Traditionally, there is clear differences between ANOVA and OLS. In OLS both X and Y are continuous, but in ANOVA X is categorical. However if you code the categories in ANOVA as dummy variables then do an OLS. This produces results very similar to OLS
| ID | Category | Height |
|---|---|---|
| 1 | Tree | 10 |
| 2 | Tree | 6 |
| 3 | Lamp | 8 |
| ID | Tree | Lamp | Height |
|---|---|---|---|
| 1 | 1 | 0 | 10 |
| 2 | 1 | 0 | 6 |
| 3 | 0 | 1 | 8 |
Then you can smash this into a standard multivariate regression like so:
\[ height = c + tree + lamp + e \]
Here’s an example using the continent categorical variable in gapminder data and it’s effect on life expectancy using the lm() function
# load tidyverse
library(tidyverse)
# load gapminder for 2007
data_gm = gapminder::gapminder %>%
filter(year == 2007)
# lets have a look at the data
data_gm## # A tibble: 142 × 6
## country continent year lifeExp pop gdpPercap
## <fct> <fct> <int> <dbl> <int> <dbl>
## 1 Afghanistan Asia 2007 43.8 31889923 975.
## 2 Albania Europe 2007 76.4 3600523 5937.
## 3 Algeria Africa 2007 72.3 33333216 6223.
## 4 Angola Africa 2007 42.7 12420476 4797.
## 5 Argentina Americas 2007 75.3 40301927 12779.
## 6 Australia Oceania 2007 81.2 20434176 34435.
## 7 Austria Europe 2007 79.8 8199783 36126.
## 8 Bahrain Asia 2007 75.6 708573 29796.

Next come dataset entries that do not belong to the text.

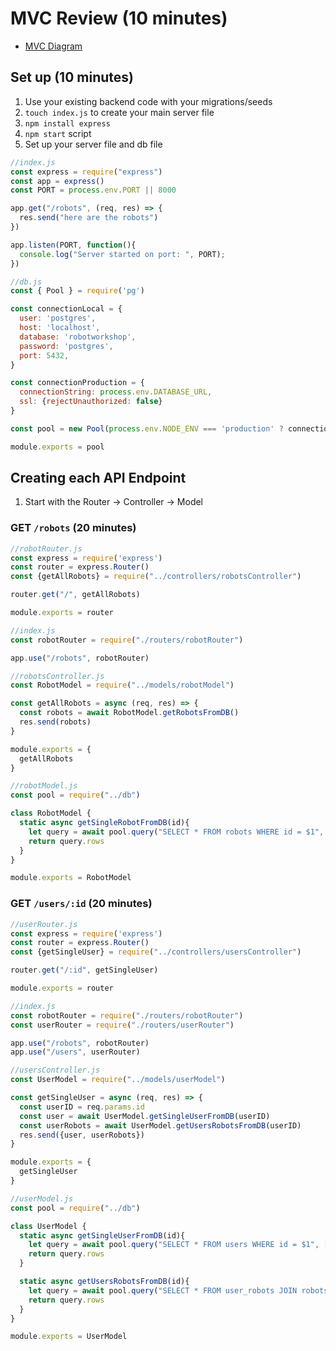 # MVC Review (10 minutes)
- [MVC Diagram](https://developer.mozilla.org/en-US/docs/Learn/Server-side/Express_Nodejs/routes)

## Set up (10 minutes)
1. Use your existing backend code with your migrations/seeds
2. `touch index.js` to create your main server file
3. `npm install express`
4. `npm start` script
5. Set up your server file and db file

```js
//index.js
const express = require("express")
const app = express()
const PORT = process.env.PORT || 8000 

app.get("/robots", (req, res) => {
  res.send("here are the robots")
})

app.listen(PORT, function(){
  console.log("Server started on port: ", PORT);
})
```

```js
//db.js
const { Pool } = require('pg')

const connectionLocal = {
  user: 'postgres',
  host: 'localhost',
  database: 'robotworkshop',
  password: 'postgres',
  port: 5432,
}

const connectionProduction = {
  connectionString: process.env.DATABASE_URL, 
  ssl: {rejectUnauthorized: false}
}

const pool = new Pool(process.env.NODE_ENV === 'production' ? connectionProduction : connectionLocal)

module.exports = pool
```

## Creating each API Endpoint
1. Start with the Router -> Controller -> Model

### GET `/robots` (20 minutes)
```js 
//robotRouter.js
const express = require('express')
const router = express.Router()
const {getAllRobots} = require("../controllers/robotsController")

router.get("/", getAllRobots)

module.exports = router
```

```js 
//index.js
const robotRouter = require("./routers/robotRouter")

app.use("/robots", robotRouter)
```

```js
//robotsController.js
const RobotModel = require("../models/robotModel")

const getAllRobots = async (req, res) => {
  const robots = await RobotModel.getRobotsFromDB()
  res.send(robots)
}

module.exports = {
  getAllRobots
}
```

```js
//robotModel.js
const pool = require("../db")

class RobotModel {
  static async getSingleRobotFromDB(id){
    let query = await pool.query("SELECT * FROM robots WHERE id = $1", [id])
    return query.rows
  }
}

module.exports = RobotModel
```

### GET `/users/:id` (20 minutes)
```js 
//userRouter.js
const express = require('express')
const router = express.Router()
const {getSingleUser} = require("../controllers/usersController")

router.get("/:id", getSingleUser)

module.exports = router
```

```js 
//index.js
const robotRouter = require("./routers/robotRouter")
const userRouter = require("./routers/userRouter")

app.use("/robots", robotRouter)
app.use("/users", userRouter)
```

```js
//usersController.js
const UserModel = require("../models/userModel")

const getSingleUser = async (req, res) => {
  const userID = req.params.id
  const user = await UserModel.getSingleUserFromDB(userID)
  const userRobots = await UserModel.getUsersRobotsFromDB(userID)
  res.send({user, userRobots})
}

module.exports = {
  getSingleUser
}
```

```js
//userModel.js
const pool = require("../db")

class UserModel { 
  static async getSingleUserFromDB(id){
    let query = await pool.query("SELECT * FROM users WHERE id = $1", [id])
    return query.rows
  }

  static async getUsersRobotsFromDB(id){
    let query = await pool.query("SELECT * FROM user_robots JOIN robots ON user_robots.robot_id = robots.id WHERE user_id = $1", [id])
    return query.rows
  }
}

module.exports = UserModel
```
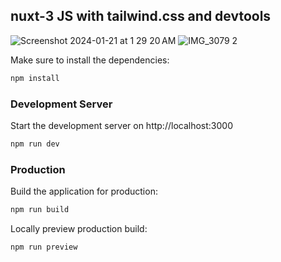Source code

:## nuxt-3 JS with tailwind.css and devtools
![Screenshot 2024-01-21 at 1 29 20 AM](https://github.com/sudo-self/nuxt3/assets/119916323/c2cdfdd9-1b40-4fee-96d8-fc04f8875825)
![IMG_3079 2](https://github.com/sudo-self/nuxt3/assets/119916323/ea7ce6cb-202c-4ac2-acc8-bce457cd00a4)

Make sure to install the dependencies:

```bash
npm install
```

### Development Server

Start the development server on http://localhost:3000

```bash
npm run dev
```

### Production

Build the application for production:

```bash
npm run build
```

Locally preview production build:

```bash
npm run preview
```
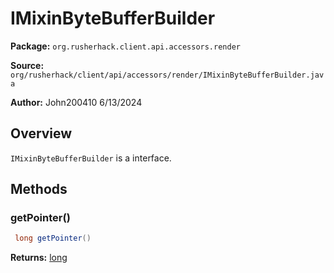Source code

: # IMixinByteBufferBuilder

**Package:** `org.rusherhack.client.api.accessors.render`

**Source:** `org/rusherhack/client/api/accessors/render/IMixinByteBufferBuilder.java`

**Author:** John200410 6/13/2024



## Overview

`IMixinByteBufferBuilder` is a interface.

## Methods

### getPointer()

```java
 long getPointer()
```

**Returns:** [long](https://docs.oracle.com/en/java/javase/21/docs/api/java.base/java/lang/Long.html)

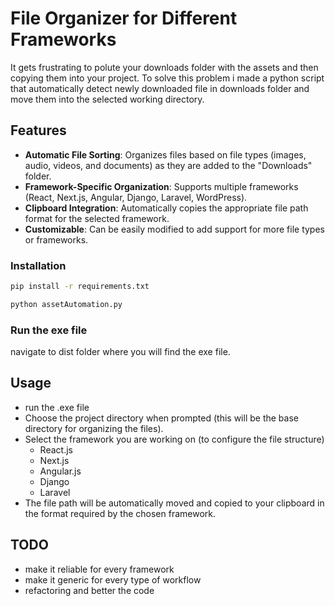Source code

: # File Organizer for Different Frameworks

It gets frustrating to polute your downloads folder with the assets and then copying them into your project. To solve this problem i made a python script that automatically detect newly downloaded file in downloads folder and move them into the selected working directory.

## Features

- **Automatic File Sorting**: Organizes files based on file types (images, audio, videos, and documents) as they are added to the "Downloads" folder.
- **Framework-Specific Organization**: Supports multiple frameworks (React, Next.js, Angular, Django, Laravel, WordPress).
- **Clipboard Integration**: Automatically copies the appropriate file path format for the selected framework.
- **Customizable**: Can be easily modified to add support for more file types or frameworks.


### Installation

```bash
pip install -r requirements.txt
```

```bash 
python assetAutomation.py
```

 ### Run the exe file

 navigate to dist folder where you will find the exe file.

 ## Usage

 - run the .exe file
 - Choose the project directory when prompted (this will be the base directory for organizing the files).
 - Select the framework you are working on (to configure the file structure)
   - React.js
   - Next.js
   - Angular.js
   - Django
   - Laravel
 - The file path will be automatically moved and copied to your clipboard in the format required by the chosen framework.

 ## TODO

 - make it reliable for every framework
 - make it generic for every type of workflow
 - refactoring and better the code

## 9 Bangladesh Asia 2007 64.1 150448339 1391.
## 10 Belgium Europe 2007 79.4 10392226 33693.
## # … with 132 more rows
Plotting this data looks as follows
# assign data and variable
ggplot(data = data_gm,
aes(y = lifeExp, x = continent)) +
geom_point() +
labs(title = "Life Expentancy and Continents",
x = "Continent",
y = "Life Expectancy")We need to break down the continent category into columns of dummy variables
# using pivot_wider() to make dummies
data_gm_dummies = data_gm %>%
pivot_wider(names_from = continent, # get the names
values_from = continent,
values_fn = length,
values_fill = 0) %>%
select(c("country",
"lifeExp",
"Asia",
"Europe",
"Africa",
"Americas",
"Oceania")) # select the continent cols
# lets now have a look
data_gm_dummies## # A tibble: 142 × 7
## country lifeExp Asia Europe Africa Americas Oceania
## <fct> <dbl> <int> <int> <int> <int> <int>
## 1 Afghanistan 43.8 1 0 0 0 0
## 2 Albania 76.4 0 1 0 0 0
## 3 Algeria 72.3 0 0 1 0 0
## 4 Angola 42.7 0 0 1 0 0
## 5 Argentina 75.3 0 0 0 1 0
## 6 Australia 81.2 0 0 0 0 1
## 7 Austria 79.8 0 1 0 0 0
## 8 Bahrain 75.6 1 0 0 0 0
## 9 Bangladesh 64.1 1 0 0 0 0
## 10 Belgium 79.4 0 1 0 0 0
## # … with 132 more rows
Now let us throw together a linear model with this info
# use the lm function
# use -1 to convert continents to dummies
model = lm(data = data_gm_dummies,
formula = lifeExp ~
Asia +
Europe +
Africa +
Americas +
Oceania)
# export summary of regression
summary(model)##
## Call:
## lm(formula = lifeExp ~ Asia + Europe + Africa + Americas + Oceania,
## data = data_gm_dummies)
##
## Residuals:
## Min 1Q Median 3Q Max
## -26.9005 -4.0399 0.2565 3.3840 21.6360
##
## Coefficients: (1 not defined because of singularities)
## Estimate Std. Error t value Pr(>|t|)
## (Intercept) 80.720 5.229 15.438 < 2e-16 ***
## Asia -9.991 5.385 -1.855 0.0657 .
## Europe -3.071 5.400 -0.569 0.5705
## Africa -25.913 5.328 -4.863 3.12e-06 ***
## Americas -7.111 5.434 -1.309 0.1928
## Oceania NA NA NA NA
## ---
## Signif. codes: 0 '***' 0.001 '**' 0.01 '*' 0.05 '.' 0.1 ' ' 1
##
## Residual standard error: 7.395 on 137 degrees of freedom
## Multiple R-squared: 0.6355, Adjusted R-squared: 0.6249
## F-statistic: 59.71 on 4 and 137 DF, p-value: < 2.2e-16
Looking at these results, what is interesting is the intercept represents Oceania, and each continent coefficient below represents the effect on life expectancy each being in each continent has relative to Oceania.
We can also extract a conventional ANOVA table from the model
# generate anova table
anova(model)## Analysis of Variance Table
##
## Response: lifeExp
## Df Sum Sq Mean Sq F value Pr(>F)
## Asia 1 595.3 595.3 10.8863 0.001235 **
## Europe 1 5732.0 5732.0 104.8280 < 2.2e-16 ***
## Africa 1 6639.8 6639.8 121.4290 < 2.2e-16 ***
## Americas 1 93.7 93.7 1.7127 0.192825
## Residuals 137 7491.2 54.7
## ---
## Signif. codes: 0 '***' 0.001 '**' 0.01 '*' 0.05 '.' 0.1 ' ' 1
It appears that the difference between the Americas and Oceania is not that significant!